Sin que lo pretendiese, y por efecto de la organización que dio a las tropas el general en jefe de los polkos, Arturo se encontró en el convento de la Concepción a la cabeza de su compañía y de ochenta o cien paisanos más que se habían presentado voluntariamente unos con armas y otros sin ellas.
Fácil es figurarse el inmenso placer de Arturo al considerarse como quien dice árbitro de la suerte de Aurora que habitaba el santo claustro convertido en una fortaleza inexpugnable. El día que siguió al pronunciamiento no hubo nada de notable. Un cañonazo disparado de la trinchera de Tacuba, cuya pesada bala fue a aportillar uno de los arcos del acueducto. La bala fue recogida con ruidosa algazara por los incansables muchachos y no hizo daño a ninguna persona. Carreras de caballos, como se dice en los días de alarma, es decir, ayudantes y oficiales que recorrían a galope las calles encargados de traer y llevar órdenes y comunicaciones; balcones que se abrían y por donde asomaban las cabezas mal peinadas y los bustos medio descubiertos de vecinas, más bien curiosas que asustadas, y negociaciones diplomáticas para que terminara el conflicto.
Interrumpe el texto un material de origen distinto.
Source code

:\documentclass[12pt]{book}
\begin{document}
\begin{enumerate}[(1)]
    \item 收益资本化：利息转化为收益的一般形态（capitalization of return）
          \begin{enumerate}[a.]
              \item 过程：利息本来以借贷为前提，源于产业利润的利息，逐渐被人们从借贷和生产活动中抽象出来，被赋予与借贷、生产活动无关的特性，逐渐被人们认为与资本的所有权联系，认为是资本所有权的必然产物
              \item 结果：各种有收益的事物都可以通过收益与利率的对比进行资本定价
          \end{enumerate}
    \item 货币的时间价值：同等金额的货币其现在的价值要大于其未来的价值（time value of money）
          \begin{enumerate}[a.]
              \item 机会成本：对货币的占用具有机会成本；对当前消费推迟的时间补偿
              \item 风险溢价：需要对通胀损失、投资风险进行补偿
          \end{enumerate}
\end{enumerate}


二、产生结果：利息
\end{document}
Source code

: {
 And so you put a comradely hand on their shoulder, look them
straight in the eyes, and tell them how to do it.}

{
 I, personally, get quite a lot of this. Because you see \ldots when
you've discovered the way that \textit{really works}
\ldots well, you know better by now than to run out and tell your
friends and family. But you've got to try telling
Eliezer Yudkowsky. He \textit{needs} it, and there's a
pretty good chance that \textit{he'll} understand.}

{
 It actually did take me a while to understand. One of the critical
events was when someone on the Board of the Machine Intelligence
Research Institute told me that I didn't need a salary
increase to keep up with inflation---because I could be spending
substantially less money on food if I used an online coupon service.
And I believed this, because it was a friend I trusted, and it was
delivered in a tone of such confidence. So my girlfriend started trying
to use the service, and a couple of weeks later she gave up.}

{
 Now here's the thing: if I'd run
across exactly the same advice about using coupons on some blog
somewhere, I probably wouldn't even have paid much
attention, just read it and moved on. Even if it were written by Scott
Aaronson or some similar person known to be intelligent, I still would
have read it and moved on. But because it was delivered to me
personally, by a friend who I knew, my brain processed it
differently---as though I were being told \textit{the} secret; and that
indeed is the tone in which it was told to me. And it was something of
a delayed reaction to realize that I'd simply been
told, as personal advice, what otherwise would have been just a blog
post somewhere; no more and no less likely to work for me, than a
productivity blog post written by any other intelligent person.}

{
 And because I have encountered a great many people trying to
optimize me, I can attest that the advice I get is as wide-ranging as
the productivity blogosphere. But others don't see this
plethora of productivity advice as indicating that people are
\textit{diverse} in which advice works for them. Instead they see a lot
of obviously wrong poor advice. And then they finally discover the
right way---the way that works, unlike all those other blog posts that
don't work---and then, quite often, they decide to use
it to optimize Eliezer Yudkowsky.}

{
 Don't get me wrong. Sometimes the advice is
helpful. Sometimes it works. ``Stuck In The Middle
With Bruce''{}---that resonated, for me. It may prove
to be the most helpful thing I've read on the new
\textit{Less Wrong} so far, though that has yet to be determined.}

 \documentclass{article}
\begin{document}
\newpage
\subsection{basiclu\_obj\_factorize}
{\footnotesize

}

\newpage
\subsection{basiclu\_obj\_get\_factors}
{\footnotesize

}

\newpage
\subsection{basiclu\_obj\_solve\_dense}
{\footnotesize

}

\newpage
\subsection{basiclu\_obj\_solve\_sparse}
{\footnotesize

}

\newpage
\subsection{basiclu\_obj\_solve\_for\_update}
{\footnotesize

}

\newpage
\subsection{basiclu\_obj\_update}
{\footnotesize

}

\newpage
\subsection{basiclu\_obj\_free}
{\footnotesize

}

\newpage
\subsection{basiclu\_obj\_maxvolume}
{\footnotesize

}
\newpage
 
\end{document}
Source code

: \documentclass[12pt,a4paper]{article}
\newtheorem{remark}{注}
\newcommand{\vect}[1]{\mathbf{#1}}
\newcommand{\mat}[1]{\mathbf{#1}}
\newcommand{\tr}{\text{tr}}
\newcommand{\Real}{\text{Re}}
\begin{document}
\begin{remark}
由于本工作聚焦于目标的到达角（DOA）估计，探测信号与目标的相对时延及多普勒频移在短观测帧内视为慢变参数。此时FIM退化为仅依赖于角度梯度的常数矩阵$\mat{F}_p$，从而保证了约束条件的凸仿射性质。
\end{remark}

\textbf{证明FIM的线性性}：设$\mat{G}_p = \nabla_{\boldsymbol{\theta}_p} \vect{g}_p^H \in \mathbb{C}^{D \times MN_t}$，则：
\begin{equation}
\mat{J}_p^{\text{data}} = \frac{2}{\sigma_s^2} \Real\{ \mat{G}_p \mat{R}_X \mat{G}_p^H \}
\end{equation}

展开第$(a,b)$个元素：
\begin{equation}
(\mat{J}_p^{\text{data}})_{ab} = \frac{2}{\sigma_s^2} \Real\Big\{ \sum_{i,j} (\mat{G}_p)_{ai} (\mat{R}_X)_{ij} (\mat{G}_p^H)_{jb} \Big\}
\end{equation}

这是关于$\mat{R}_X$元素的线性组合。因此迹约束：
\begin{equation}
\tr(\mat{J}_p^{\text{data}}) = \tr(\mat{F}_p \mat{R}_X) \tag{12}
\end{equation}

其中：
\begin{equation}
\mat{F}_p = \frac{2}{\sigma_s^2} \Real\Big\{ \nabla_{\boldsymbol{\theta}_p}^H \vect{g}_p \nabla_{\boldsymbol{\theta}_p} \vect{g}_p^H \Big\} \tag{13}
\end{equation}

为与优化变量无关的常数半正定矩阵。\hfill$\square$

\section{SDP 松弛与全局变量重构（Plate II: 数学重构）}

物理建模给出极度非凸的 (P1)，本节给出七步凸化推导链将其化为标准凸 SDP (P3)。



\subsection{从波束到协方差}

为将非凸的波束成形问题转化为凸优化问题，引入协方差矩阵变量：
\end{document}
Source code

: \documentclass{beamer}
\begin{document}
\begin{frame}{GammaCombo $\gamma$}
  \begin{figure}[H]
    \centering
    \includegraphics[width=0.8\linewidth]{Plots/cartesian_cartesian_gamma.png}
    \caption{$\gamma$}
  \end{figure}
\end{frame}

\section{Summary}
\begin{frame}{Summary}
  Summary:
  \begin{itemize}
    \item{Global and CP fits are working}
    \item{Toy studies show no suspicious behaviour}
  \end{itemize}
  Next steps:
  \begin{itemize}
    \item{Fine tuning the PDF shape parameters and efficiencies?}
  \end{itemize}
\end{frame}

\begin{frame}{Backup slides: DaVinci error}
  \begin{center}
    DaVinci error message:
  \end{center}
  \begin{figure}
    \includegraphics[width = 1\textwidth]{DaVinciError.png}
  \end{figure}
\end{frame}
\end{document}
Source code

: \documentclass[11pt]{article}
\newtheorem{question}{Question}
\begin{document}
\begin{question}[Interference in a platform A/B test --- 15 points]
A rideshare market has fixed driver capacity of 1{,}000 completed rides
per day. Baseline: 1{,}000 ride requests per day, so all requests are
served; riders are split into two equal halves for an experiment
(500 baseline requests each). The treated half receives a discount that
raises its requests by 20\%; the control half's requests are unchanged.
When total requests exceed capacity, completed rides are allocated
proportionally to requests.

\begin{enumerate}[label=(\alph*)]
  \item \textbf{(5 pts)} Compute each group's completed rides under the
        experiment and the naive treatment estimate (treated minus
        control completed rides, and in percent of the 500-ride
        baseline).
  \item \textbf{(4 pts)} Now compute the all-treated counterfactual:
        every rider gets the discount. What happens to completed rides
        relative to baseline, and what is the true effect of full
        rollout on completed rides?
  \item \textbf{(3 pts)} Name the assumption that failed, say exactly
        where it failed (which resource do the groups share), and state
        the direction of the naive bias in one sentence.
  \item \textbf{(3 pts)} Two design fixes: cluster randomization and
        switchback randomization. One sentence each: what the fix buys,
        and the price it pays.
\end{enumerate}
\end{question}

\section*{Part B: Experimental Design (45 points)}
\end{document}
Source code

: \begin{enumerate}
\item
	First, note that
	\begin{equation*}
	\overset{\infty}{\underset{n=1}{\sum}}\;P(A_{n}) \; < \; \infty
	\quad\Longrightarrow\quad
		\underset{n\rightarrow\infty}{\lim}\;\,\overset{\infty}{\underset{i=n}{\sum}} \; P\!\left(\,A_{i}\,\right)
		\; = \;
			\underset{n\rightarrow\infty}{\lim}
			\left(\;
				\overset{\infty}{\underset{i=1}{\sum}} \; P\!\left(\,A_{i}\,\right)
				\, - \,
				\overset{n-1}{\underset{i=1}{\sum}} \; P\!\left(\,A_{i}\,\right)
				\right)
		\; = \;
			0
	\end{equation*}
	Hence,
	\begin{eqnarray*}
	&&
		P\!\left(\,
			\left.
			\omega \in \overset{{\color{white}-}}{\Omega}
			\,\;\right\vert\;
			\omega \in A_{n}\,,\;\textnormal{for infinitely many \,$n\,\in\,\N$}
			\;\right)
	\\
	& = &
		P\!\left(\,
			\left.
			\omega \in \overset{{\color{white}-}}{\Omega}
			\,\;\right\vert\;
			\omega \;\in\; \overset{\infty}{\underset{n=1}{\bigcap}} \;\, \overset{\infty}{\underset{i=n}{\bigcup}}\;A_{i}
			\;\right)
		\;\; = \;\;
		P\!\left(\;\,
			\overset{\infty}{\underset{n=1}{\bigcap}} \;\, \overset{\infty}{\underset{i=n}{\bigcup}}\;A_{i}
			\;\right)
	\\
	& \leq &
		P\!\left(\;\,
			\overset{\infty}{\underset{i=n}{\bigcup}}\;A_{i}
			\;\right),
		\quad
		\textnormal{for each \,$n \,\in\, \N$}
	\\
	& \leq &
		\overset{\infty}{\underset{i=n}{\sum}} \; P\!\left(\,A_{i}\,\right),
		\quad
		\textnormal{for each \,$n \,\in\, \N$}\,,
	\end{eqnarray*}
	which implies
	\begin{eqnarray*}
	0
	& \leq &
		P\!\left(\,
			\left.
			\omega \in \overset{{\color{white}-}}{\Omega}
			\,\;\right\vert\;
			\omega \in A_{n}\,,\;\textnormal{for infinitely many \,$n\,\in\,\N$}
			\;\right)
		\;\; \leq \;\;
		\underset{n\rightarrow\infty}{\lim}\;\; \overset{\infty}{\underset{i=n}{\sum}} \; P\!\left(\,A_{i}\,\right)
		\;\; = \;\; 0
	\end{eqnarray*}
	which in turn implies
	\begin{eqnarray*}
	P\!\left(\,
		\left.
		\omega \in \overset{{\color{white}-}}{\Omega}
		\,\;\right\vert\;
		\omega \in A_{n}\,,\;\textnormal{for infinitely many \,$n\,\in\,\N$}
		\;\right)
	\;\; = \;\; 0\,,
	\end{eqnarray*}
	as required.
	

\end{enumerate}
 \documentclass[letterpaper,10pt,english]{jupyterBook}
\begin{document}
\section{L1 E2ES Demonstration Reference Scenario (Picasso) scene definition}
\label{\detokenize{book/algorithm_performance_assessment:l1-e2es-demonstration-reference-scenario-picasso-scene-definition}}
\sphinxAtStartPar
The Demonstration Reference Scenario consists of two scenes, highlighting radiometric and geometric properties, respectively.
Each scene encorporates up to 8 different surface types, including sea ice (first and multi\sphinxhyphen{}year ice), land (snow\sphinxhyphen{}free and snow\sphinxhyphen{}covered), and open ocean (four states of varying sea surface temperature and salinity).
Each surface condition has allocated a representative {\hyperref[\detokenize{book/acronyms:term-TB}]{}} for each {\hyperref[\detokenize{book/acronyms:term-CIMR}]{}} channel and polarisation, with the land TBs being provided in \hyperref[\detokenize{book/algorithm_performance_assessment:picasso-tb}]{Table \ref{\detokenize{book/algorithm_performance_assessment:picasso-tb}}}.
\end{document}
Los polkos decían que depondrían las armas si se separaba del Gobierno el alto personaje que los quería desarmar o enviar a Veracruz. El testarudo personaje respondía que primero le quitarían la piel que abandonar la silla del Gobierno. Entre tanto los dos partidos se reforzaban y se preparaban a la lucha dentro de la ciudad. Los polkos, para vencer necesitaban formar una columna, tomar el Palacio y aprehender al vicepresidente y a los ministros. El vicepresidente, para dominar esta reacción verdaderamente clerical, necesitaba tomar a la bayoneta uno a uno los sólidos edificios de que se habían apoderado los polkos. Como una y otra cosa eran difíciles, cada partido no podía hacer más sino alentar a los suyos, disimulando las dificultades y engañándolos con esperanzas o con otras ficciones, merced a las que los batallones de Moderados tenían que permanecer firmes en sus cuarteles y resueltos a defenderse aun cuando fuese contra su voluntad. Inútil es decir que en las noches que siguieron ni el cohete de luz se elevó en los aires y las campanas de la catedral permanecieron en silencio. Josesito fue engañado miserablemente por los mayordomos de los conventos, y a su vez engañó inocentemente a sus amigos de la Guardia Nacional.
Arturo, por sí o por no, y aunque no le importaba gran cosa la política y la revolución en que se hallaba complicado, era jefe novel y quería quedar bien, no ante su general en jefe que no conocía, sino ante Aurora, la dueña de sus pensamientos.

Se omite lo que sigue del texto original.